Photodynamic Therapy For Mesothelioma Patients Should Improve With PHOTOFRIN Approval
December 15, 2011
The photodynamic therapy that doctors are using to treat some cases of malignant mesothelioma got a boost Thursday when Pinnacle Biologics Inc. received the Orphan Drug Designation for its product PHOTOFRIN.
The Orphan Drug Designation, which is aimed at rare diseases that affect fewer than 200,000 people, provides a special FDA status for a drug, giving a manufacturer more encouragement to develop it, with tax credits and marketing incentives.
PHOTOFRIN (porfimer sodium) has shown signs of being more effective than some of the other drugs being used now in photodynamic therapy (PDT). It already has been used to treat small cell lung and esophageal cancers.
Mesothelioma is a rare cancer that is caused almost exclusively by an exposure to asbestos. It has been diagnosed in close to 3,000 people annually in the United States.
Photodynamic therapy often is used in conjunction with other treatments for mesothelioma that could include surgery and chemotherapy. It has been most effective in treating cancers that still are localized and yet to spread extensively.

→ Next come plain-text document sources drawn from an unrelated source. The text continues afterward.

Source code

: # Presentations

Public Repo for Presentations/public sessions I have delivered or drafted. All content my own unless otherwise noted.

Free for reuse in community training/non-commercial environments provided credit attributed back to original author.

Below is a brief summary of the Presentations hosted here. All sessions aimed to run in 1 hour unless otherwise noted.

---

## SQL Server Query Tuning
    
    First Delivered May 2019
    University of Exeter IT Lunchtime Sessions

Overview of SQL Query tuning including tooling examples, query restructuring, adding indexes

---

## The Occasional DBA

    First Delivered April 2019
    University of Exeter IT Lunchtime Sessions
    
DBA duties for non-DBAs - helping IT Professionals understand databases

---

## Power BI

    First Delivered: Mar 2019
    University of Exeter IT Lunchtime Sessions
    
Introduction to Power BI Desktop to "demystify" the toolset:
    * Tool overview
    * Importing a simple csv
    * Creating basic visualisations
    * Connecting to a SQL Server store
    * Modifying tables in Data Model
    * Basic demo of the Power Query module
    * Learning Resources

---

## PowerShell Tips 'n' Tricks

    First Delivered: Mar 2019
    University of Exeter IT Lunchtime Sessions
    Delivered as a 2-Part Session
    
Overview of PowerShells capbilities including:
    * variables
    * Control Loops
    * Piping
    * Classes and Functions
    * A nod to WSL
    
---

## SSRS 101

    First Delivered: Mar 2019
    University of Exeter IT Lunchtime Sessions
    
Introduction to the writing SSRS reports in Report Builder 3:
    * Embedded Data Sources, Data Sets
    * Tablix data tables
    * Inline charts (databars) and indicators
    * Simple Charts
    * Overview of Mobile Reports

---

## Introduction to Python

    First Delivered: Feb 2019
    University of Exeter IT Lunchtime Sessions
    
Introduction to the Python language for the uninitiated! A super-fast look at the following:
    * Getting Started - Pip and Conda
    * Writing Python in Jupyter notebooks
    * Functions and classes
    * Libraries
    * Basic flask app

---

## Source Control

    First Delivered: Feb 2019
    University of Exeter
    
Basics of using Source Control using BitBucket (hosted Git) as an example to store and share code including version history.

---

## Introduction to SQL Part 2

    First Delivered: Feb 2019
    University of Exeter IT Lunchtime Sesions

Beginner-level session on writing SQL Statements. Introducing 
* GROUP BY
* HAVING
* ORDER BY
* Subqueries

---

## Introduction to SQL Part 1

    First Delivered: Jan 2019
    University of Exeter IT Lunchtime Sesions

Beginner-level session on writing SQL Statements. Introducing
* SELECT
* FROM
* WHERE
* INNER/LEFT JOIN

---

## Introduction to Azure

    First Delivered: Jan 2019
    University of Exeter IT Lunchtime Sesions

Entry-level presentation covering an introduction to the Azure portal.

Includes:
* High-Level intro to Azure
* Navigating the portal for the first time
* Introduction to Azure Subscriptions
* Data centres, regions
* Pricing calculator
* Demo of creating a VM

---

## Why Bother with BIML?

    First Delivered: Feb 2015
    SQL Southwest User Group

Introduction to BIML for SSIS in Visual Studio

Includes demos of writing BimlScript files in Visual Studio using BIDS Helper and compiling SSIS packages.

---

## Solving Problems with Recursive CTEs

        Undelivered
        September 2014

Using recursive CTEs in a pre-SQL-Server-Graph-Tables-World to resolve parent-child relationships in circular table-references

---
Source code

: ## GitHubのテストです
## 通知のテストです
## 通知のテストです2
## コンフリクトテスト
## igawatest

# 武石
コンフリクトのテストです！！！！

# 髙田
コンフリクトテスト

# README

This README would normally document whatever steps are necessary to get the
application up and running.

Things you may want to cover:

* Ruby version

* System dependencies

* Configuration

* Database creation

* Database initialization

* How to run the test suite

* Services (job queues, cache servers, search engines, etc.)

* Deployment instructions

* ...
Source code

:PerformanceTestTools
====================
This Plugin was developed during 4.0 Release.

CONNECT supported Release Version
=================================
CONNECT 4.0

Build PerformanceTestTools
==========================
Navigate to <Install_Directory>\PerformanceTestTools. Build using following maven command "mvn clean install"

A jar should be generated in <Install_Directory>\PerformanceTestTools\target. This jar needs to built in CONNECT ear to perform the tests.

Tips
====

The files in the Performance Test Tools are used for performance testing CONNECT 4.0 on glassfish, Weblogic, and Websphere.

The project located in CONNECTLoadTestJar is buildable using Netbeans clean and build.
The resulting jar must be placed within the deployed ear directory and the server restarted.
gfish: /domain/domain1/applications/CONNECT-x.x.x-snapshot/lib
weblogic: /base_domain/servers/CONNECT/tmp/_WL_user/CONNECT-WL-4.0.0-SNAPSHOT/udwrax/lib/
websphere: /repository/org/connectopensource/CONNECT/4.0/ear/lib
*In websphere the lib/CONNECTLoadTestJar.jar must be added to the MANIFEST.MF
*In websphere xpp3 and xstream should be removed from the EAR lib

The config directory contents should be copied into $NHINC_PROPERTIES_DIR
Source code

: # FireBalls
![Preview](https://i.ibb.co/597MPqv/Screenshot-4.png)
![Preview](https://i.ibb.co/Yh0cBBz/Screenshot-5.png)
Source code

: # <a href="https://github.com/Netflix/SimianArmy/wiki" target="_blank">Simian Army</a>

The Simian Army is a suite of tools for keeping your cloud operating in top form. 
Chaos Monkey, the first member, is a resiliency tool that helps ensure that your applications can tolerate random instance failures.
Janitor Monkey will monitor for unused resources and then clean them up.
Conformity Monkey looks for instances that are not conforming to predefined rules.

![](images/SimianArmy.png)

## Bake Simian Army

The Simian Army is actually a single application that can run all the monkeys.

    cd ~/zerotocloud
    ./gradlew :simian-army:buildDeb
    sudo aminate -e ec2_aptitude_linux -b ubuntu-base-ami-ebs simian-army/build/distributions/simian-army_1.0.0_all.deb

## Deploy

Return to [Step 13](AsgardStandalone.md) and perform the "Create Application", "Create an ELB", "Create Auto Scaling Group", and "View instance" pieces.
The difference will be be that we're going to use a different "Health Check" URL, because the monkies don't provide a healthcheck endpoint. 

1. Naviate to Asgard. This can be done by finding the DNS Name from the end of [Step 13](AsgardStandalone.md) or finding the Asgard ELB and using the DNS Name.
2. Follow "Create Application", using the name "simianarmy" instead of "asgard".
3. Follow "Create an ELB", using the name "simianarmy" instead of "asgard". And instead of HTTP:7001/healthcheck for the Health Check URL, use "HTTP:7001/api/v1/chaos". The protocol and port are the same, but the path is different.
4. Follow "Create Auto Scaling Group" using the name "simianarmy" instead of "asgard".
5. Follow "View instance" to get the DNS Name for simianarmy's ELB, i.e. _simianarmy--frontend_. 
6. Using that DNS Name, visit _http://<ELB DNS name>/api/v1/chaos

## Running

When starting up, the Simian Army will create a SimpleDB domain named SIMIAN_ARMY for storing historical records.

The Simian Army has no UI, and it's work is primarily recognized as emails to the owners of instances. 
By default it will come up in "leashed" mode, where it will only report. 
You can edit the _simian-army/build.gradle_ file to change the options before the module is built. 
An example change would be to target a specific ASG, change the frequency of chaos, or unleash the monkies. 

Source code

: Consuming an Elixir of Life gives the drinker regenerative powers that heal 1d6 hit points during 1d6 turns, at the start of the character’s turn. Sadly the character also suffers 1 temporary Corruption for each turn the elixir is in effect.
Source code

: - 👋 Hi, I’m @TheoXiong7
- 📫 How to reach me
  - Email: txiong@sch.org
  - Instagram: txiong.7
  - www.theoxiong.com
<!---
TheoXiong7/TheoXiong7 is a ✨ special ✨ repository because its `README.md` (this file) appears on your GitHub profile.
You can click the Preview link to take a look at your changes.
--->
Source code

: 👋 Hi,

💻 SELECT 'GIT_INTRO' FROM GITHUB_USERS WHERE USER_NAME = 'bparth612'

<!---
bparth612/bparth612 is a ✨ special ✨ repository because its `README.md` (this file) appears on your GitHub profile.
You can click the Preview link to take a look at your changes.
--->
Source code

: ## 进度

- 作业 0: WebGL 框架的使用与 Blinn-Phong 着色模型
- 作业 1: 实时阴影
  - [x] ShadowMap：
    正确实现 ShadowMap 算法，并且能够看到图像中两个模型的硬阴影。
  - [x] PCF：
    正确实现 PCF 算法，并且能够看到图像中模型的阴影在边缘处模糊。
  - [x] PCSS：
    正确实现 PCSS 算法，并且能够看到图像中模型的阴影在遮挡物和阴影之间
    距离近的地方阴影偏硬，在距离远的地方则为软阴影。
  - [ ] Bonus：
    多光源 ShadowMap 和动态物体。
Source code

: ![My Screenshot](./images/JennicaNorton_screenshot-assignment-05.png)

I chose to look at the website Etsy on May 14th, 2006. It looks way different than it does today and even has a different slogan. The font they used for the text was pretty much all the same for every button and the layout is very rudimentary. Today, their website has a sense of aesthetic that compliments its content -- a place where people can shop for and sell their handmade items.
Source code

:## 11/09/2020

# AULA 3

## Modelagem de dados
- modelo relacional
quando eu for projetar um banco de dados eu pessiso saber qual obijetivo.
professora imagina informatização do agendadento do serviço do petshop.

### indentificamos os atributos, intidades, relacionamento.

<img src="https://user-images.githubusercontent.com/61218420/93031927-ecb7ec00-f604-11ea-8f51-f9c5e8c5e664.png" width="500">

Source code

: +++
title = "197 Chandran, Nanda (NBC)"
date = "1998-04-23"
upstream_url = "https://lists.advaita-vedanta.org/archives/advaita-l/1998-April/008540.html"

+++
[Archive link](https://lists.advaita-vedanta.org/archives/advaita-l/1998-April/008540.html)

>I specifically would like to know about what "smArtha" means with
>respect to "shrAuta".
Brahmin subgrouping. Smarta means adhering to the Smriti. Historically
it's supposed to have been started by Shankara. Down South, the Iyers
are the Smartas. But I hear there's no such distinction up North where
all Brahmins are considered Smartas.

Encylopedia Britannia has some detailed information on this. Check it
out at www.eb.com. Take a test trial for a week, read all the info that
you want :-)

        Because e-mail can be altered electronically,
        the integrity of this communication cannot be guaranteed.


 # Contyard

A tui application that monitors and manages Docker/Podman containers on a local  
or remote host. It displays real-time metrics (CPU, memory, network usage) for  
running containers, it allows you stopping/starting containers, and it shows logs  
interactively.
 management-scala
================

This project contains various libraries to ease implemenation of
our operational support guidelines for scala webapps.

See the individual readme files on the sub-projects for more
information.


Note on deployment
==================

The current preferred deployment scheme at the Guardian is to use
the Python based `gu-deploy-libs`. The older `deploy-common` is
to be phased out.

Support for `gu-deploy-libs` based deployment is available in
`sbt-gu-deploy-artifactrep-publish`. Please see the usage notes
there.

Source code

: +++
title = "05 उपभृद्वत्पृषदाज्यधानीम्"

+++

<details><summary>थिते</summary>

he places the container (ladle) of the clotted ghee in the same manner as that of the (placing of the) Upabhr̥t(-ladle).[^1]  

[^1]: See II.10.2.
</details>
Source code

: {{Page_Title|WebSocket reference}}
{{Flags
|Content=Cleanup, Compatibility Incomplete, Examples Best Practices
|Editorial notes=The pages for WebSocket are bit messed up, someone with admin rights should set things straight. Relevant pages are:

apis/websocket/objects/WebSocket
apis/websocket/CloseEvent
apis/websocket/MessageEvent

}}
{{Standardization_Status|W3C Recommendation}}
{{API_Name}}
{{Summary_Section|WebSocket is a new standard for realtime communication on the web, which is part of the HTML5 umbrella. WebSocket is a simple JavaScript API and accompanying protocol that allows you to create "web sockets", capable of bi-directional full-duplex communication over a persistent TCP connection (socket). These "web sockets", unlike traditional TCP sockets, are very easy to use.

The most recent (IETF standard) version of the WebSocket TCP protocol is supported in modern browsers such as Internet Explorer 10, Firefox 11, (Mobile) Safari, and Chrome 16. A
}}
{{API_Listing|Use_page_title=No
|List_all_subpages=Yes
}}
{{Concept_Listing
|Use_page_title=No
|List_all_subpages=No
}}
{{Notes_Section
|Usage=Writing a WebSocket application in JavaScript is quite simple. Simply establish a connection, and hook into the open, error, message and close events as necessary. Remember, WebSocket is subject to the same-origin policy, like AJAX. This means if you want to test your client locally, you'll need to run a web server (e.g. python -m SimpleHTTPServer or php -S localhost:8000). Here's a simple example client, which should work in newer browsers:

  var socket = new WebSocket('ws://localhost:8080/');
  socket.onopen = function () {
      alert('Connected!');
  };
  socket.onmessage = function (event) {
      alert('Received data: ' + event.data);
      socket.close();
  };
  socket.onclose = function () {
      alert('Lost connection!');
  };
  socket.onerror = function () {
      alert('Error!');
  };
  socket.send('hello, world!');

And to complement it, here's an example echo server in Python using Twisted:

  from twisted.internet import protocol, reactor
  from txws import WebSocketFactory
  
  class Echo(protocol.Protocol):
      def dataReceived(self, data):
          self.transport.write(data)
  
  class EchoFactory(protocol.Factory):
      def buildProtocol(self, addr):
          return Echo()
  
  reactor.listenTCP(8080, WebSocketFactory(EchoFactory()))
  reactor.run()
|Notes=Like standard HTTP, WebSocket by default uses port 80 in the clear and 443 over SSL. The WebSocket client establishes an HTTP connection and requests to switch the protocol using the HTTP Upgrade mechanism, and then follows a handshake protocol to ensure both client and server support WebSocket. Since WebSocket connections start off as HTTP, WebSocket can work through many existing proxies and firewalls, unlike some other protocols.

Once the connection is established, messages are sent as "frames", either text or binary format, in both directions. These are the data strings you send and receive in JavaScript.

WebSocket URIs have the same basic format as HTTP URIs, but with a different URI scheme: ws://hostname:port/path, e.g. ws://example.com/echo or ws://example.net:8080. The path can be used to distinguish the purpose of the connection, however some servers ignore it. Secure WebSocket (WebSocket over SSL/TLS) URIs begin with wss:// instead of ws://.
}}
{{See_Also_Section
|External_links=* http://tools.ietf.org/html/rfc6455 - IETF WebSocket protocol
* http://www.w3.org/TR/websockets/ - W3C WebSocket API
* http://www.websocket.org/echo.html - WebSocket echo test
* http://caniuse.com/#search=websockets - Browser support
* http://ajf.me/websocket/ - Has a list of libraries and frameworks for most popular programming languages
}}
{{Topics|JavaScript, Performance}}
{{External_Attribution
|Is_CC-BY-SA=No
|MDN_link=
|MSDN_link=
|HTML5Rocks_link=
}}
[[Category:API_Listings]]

The therapy begins with the injection of a photosensitizing drug that is allowed time to travel throughout the bloodstream, attaching itself more to cancer cells than the healthy cells. The second step includes delivering light with a specific wavelength that is designed to react with the photosensitive drug present in the cancer cells. The cells absorb the light and kill the blood vessels that are present in the cancerous tumor.
“I am pleased with the FDA decision granting Orphan Drug Designation,” said Patrick Ross, M.D., surgeon at Ohio State University Medical School who also is a consultant for Pinnacle. “PHOTOFRIN has shown tremendous value as a treatment modality in several forms of cancer, providing doctors now with innovative options to treat unmet medical needs such as mesothelioma.”
PHOTOFRIN wasn’t the only good news Thursday for mesothelioma patients. According to a study released in the American Journal of Respiratory and Critical Care Medicine, there have been promising new results with immune system based gene therapy.
University of Pennsylvania Clinical Trial
Researchers at the Perelman School of Medicine at the University of Pennsylvania are reporting that in a small clinical trial they found an immune-gene therapy that transfers just enough genetic material from an existing virus to trigger a patient’s own defenses to destroy cancer cells.
Researchers at Penn were using a modified cold virus to trigger a potent immune system stimulant (interferon-alpha) to boost the body’s ability to fight off viral infections and some cancers.
In the study, they used nine patients with malignant mesothelioma. The modified virus was injected directly into the chest cavity, where the tumor existed. Antibody responses directed against the tumors were observed in all cases. Although no helpful responses were seen in the four cases of advance disease, there was positive response, either disease stability or tumor regression, in the five remaining patients. No major side effects were seen.
“Given our encouraging results in this trial with advanced stage patients, we believe that multimodality regiments incorporating immune-gene therapy will have an important role in the treatment of earlier stage patients,” said Steven Albelda, the study’s senior author at Penn.
The modified virus was originally developed by Merck. The approach is now being tested in earlier-stage patients at Penn who also are receiving chemotherapy.